**Exercise goal**
Please transcribe exactly the lines from the first line of the records below through the line containing "This paper describes", including both, and omit all pictures.

Dataset excerpts:
%%
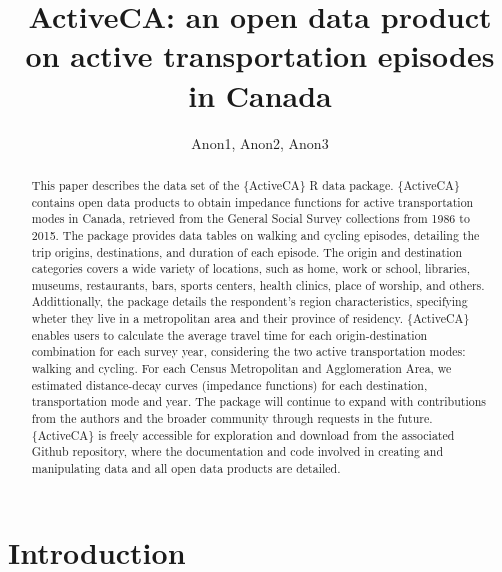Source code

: \documentclass[Royal,times,sageh]{sagej}
\begin{document}

\title{ActiveCA: an open data product on active transportation episodes
in Canada}

\runninghead{}

\author{Anon1\affilnum{}, Anon2\affilnum{}, Anon3\affilnum{}}

\affiliation{\affilnum{}{}}



\begin{abstract}
This paper describes the data set of the \{ActiveCA\} R data package.
\{ActiveCA\} contains open data products to obtain impedance functions
for active transportation modes in Canada, retrieved from the General
Social Survey collections from 1986 to 2015. The package provides data
tables on walking and cycling episodes, detailing the trip origins,
destinations, and duration of each episode. The origin and destination
categories covers a wide variety of locations, such as home, work or
school, libraries, museums, restaurants, bars, sports centers, health
clinics, place of worship, and others. Addittionally, the package
details the respondent's region characteristics, specifying wheter they
live in a metropolitan area and their province of residency.
\{ActiveCA\} enables users to calculate the average travel time for each
origin-destination combination for each survey year, considering the two
active transportation modes: walking and cycling. For each Census
Metropolitan and Agglomeration Area, we estimated distance-decay curves
(impedance functions) for each destination, transportation mode and
year. The package will continue to expand with contributions from the
authors and the broader community through requests in the future.
\{ActiveCA\} is freely accessible for exploration and download from the
associated Github repository, where the documentation and code involved
in creating and manipulating data and all open data products are
detailed.
\end{abstract}


\maketitle

\hypertarget{introduction}{%
\section{Introduction}\label{introduction}}
\end{document}
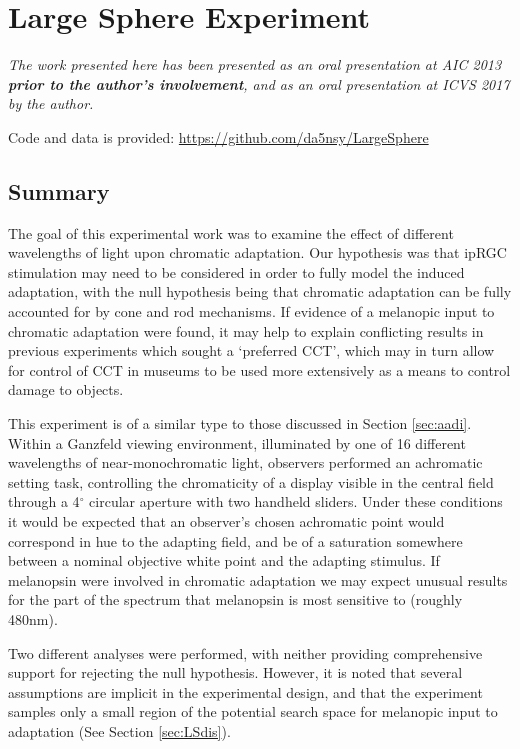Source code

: \chapter{Large Sphere Experiment} %
\label{chap:LargeSphere}

\textit{The work presented here has been presented as an oral presentation at AIC 2013 \citep{macdonald_chromatic_2013} \textbf{prior to the author's involvement}, and as an oral presentation at ICVS 2017 \citep{garside_investigations_2017} by the author.}

Code and data is provided: \url{https://github.com/da5nsy/LargeSphere}

\section{Summary}

The goal of this experimental work was to examine the effect of different wavelengths of light upon chromatic adaptation. Our hypothesis was that \gls{ipRGC} stimulation may need to be considered in order to fully model the induced adaptation, with the null hypothesis being that chromatic adaptation can be fully accounted for by cone and rod mechanisms. If evidence of a melanopic input to chromatic adaptation were found, it may help to explain conflicting results in previous experiments which sought a `preferred \gls{CCT}', which may in turn allow for control of \gls{CCT} in museums to be used more extensively as a means to control damage to objects. 

This experiment is of a similar type to those discussed in Section \ref{sec:aadi}. Within a Ganzfeld viewing environment, illuminated by one of 16 different wavelengths of near-monochromatic light, observers performed an achromatic setting task, controlling the chromaticity of a display visible in the central field through a 4$^{\circ}$ circular aperture with two handheld sliders. Under these conditions it would be expected that an observer's chosen achromatic point would correspond in hue to the adapting field, and be of a saturation somewhere between a nominal objective white point and the adapting stimulus. If melanopsin were involved in chromatic adaptation we may expect unusual results for the part of the spectrum that melanopsin is most sensitive to (roughly 480nm).

Two different analyses were performed, with neither providing comprehensive support for rejecting the null hypothesis. However, it is noted that several assumptions are implicit in the experimental design, and that the experiment samples only a small region of the potential search space for melanopic input to adaptation (See Section \ref{sec:LSdis}).

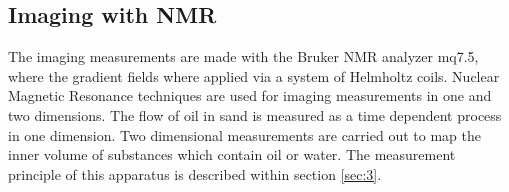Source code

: \subsection{Imaging with NMR}
The imaging measurements are made with the Bruker NMR analyzer mq7.5, where the gradient fields where applied via a system of Helmholtz coils. Nuclear Magnetic Resonance techniques are used for imaging measurements in one and two dimensions. The flow of oil in sand is measured as a time dependent process in one dimension. Two dimensional measurements are carried out to map the inner volume of substances which contain oil or water. The measurement principle of this apparatus is described within section \ref{sec:3}.\cite{manual}

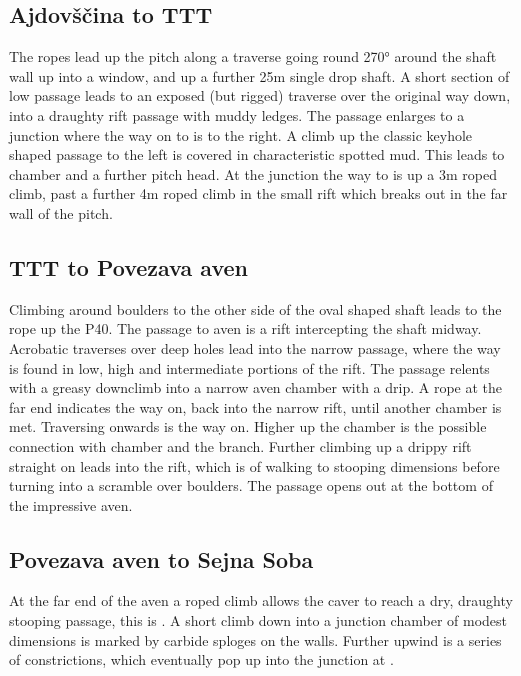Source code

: \subsection{Ajdov\v{s}\v{c}ina to TTT}
The ropes lead up the  pitch along a traverse going round 270° around the shaft wall up into a window, and up a further 25m single drop shaft. A short section of low passage leads to an exposed (but rigged) traverse over the original way down, into a draughty rift passage with muddy ledges. The passage enlarges to a junction where the way on to  is to the right. A climb up the classic keyhole shaped passage to the left is covered in characteristic spotted mud. This leads to  chamber and a further pitch head. At the junction the way to  is up a 3m roped climb, past a further 4m roped climb in the small rift which breaks out in the far wall of the  pitch.

\subsection{TTT to Povezava aven}
Climbing around boulders to the other side of the oval shaped shaft leads to the rope up the P40. The passage to  aven is a rift intercepting the shaft midway. Acrobatic traverses over deep holes lead into the narrow passage, where the way is found in low, high and intermediate portions of the rift. The passage relents with a greasy downclimb into a narrow aven chamber with a drip. A rope at the far end indicates the way on, back into the narrow rift, until another chamber is met. Traversing onwards is the way on. Higher up the chamber is the possible connection with  chamber and the  branch. Further climbing up a drippy rift straight on leads into the  rift, which is of walking to stooping dimensions before turning into a scramble over boulders. The passage opens out at the bottom of the impressive  aven.

\subsection{Povezava aven to Sejna Soba}
At the far end of the aven a roped climb allows the caver to reach a dry, draughty stooping passage, this is . A short climb down into a junction chamber of modest dimensions is marked by carbide sploges on the walls. Further upwind is a series of constrictions, which eventually pop up into the junction at .


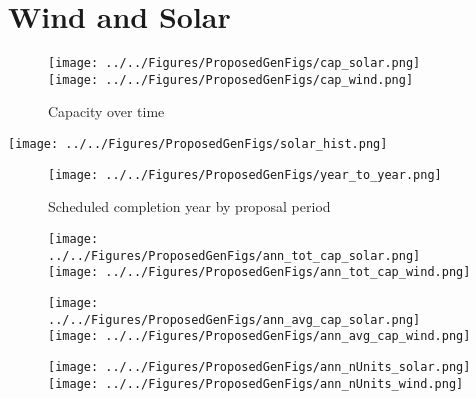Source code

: \documentclass[12pt, oneside]{article}   	%
\begin{document}
\vfill
\clearpage

\section{Wind and Solar} 
\begin{figure}[h!]
\centering
\caption{Capacity over time}
\texttt{[image: ../../Figures/ProposedGenFigs/cap\_solar.png]}
\texttt{[image: ../../Figures/ProposedGenFigs/cap\_wind.png]}
\end{figure}

\begin{center}
\texttt{[image: ../../Figures/ProposedGenFigs/solar\_hist.png]}
\end{center}

\begin{figure}[!hb]
\centering
\caption{Scheduled completion year by proposal period}
\texttt{[image: ../../Figures/ProposedGenFigs/year\_to\_year.png]}
\end{figure}









\begin{figure}[ht]
\texttt{[image: ../../Figures/ProposedGenFigs/ann\_tot\_cap\_solar.png]}
\texttt{[image: ../../Figures/ProposedGenFigs/ann\_tot\_cap\_wind.png]}
\end{figure}

\begin{figure}[ht]
\texttt{[image: ../../Figures/ProposedGenFigs/ann\_avg\_cap\_solar.png]}
\texttt{[image: ../../Figures/ProposedGenFigs/ann\_avg\_cap\_wind.png]}
\end{figure}

\begin{figure}[ht]
\texttt{[image: ../../Figures/ProposedGenFigs/ann\_nUnits\_solar.png]}
\texttt{[image: ../../Figures/ProposedGenFigs/ann\_nUnits\_wind.png]}
\end{figure}
\end{document}
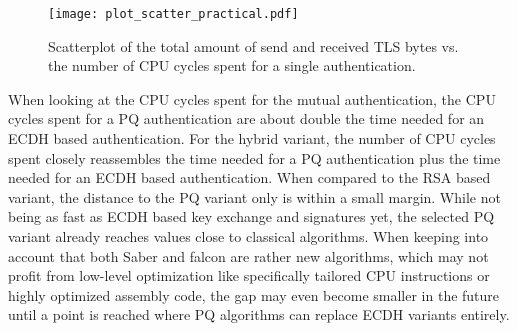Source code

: \begin{figure}[t]
    \centering\texttt{[image: plot\_scatter\_practical.pdf]}
    \caption{Scatterplot of the total amount of send and received TLS bytes vs. the number of CPU cycles spent for a single authentication. }\label{fig:plot_scatter_practical.pdf}
\end{figure}
When looking at the CPU cycles spent for the mutual authentication, the \acs{CPU} cycles spent for a PQ authentication are about double the time needed for an \ac{ECDH} based authentication. For the hybrid variant, the number of CPU cycles spent closely reassembles the time needed for a PQ authentication plus the time needed for an \ac{ECDH} based authentication. When compared to the RSA based variant, the distance to the \ac{PQ} variant only is within a small margin. While not being as fast as \ac{ECDH} based key exchange and signatures yet, the selected \ac{PQ} variant already reaches values close to classical algorithms. When keeping into account that both Saber and falcon are rather new algorithms, which may not profit from low-level optimization like specifically tailored CPU instructions or highly optimized assembly code, the gap may even become smaller in the future until a point is reached where \ac{PQ} algorithms can replace \ac{ECDH} variants entirely. 

\endinput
%%
**Reply to the exercise**
Source code

: \documentclass[Royal,times,sageh]{sagej}
\begin{document}

\title{ActiveCA: an open data product on active transportation episodes
in Canada}

\runninghead{}

\author{Anon1\affilnum{}, Anon2\affilnum{}, Anon3\affilnum{}}

\affiliation{\affilnum{}{}}



\begin{abstract}
This paper describes the data set of the \{ActiveCA\} R data package.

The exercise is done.